Extract every line from the records below that contains the word "verifyGuides".

→ SOURCE INFORMATION:
-- -- --

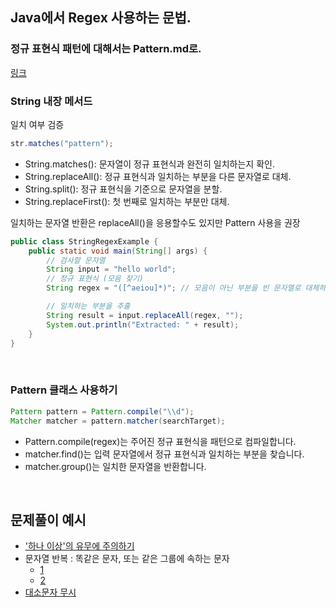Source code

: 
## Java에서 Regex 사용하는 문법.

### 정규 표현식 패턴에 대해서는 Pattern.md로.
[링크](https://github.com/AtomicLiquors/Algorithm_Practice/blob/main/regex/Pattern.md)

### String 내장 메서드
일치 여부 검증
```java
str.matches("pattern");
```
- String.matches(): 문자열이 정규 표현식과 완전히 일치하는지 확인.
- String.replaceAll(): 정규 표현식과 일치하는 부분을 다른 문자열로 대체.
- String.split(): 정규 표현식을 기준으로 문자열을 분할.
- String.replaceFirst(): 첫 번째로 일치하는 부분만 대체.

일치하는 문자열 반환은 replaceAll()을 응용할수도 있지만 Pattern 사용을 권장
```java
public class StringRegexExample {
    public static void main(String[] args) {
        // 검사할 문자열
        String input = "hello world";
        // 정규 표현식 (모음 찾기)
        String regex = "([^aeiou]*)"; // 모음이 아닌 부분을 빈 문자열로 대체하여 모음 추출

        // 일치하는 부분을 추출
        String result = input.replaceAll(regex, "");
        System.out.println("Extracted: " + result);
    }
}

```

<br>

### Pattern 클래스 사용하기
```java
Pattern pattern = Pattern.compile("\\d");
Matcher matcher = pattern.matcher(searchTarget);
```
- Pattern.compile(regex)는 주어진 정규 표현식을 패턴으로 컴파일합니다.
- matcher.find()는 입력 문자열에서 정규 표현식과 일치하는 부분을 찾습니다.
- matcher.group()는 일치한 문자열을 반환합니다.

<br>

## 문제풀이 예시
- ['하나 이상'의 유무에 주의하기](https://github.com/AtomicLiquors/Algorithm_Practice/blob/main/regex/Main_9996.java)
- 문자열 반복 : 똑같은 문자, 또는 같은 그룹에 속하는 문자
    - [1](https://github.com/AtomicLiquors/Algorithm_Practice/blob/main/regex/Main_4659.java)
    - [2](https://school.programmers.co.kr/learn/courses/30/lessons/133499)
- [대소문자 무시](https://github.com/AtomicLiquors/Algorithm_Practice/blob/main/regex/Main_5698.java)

-- -- --

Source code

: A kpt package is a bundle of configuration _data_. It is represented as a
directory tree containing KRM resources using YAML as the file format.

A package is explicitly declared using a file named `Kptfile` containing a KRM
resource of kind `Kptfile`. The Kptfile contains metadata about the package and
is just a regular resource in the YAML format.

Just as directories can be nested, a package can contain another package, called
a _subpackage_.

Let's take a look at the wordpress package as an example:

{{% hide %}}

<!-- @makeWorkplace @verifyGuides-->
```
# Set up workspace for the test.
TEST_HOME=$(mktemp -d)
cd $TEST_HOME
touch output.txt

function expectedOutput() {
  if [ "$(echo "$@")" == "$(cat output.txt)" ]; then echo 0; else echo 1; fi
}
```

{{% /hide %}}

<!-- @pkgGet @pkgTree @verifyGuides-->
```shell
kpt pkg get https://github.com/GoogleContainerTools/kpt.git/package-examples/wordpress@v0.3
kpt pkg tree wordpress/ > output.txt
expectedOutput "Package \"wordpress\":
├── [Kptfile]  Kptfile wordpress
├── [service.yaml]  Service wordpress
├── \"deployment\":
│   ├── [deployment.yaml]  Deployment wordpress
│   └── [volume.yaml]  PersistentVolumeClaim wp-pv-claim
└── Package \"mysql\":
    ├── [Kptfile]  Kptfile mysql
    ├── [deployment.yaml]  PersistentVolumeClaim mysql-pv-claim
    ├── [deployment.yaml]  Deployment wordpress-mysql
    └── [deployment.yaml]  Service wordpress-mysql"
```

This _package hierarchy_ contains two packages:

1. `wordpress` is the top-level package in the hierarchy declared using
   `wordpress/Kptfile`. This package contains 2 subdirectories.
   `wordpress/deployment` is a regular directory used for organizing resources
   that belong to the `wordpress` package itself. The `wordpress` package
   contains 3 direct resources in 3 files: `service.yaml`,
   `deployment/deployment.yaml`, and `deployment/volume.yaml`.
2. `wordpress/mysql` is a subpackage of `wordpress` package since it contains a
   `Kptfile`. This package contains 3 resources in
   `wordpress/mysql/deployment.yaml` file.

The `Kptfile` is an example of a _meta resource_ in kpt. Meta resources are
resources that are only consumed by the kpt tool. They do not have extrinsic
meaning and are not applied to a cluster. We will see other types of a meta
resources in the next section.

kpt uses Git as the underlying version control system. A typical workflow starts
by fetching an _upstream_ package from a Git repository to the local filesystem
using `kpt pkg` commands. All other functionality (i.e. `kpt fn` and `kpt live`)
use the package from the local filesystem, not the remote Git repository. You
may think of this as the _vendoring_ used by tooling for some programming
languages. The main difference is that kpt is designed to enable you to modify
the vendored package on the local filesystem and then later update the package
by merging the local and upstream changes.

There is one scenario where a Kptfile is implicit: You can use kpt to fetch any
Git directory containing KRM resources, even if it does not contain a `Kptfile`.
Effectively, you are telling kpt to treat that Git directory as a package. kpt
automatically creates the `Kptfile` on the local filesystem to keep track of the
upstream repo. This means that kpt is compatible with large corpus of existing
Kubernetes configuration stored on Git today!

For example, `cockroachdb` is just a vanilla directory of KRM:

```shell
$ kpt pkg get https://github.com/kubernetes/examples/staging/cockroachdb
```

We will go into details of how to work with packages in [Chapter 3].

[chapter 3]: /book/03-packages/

-- -- --

→ FINAL ANSWER:
<!-- @makeWorkplace @verifyGuides-->
<!-- @pkgGet @pkgTree @verifyGuides-->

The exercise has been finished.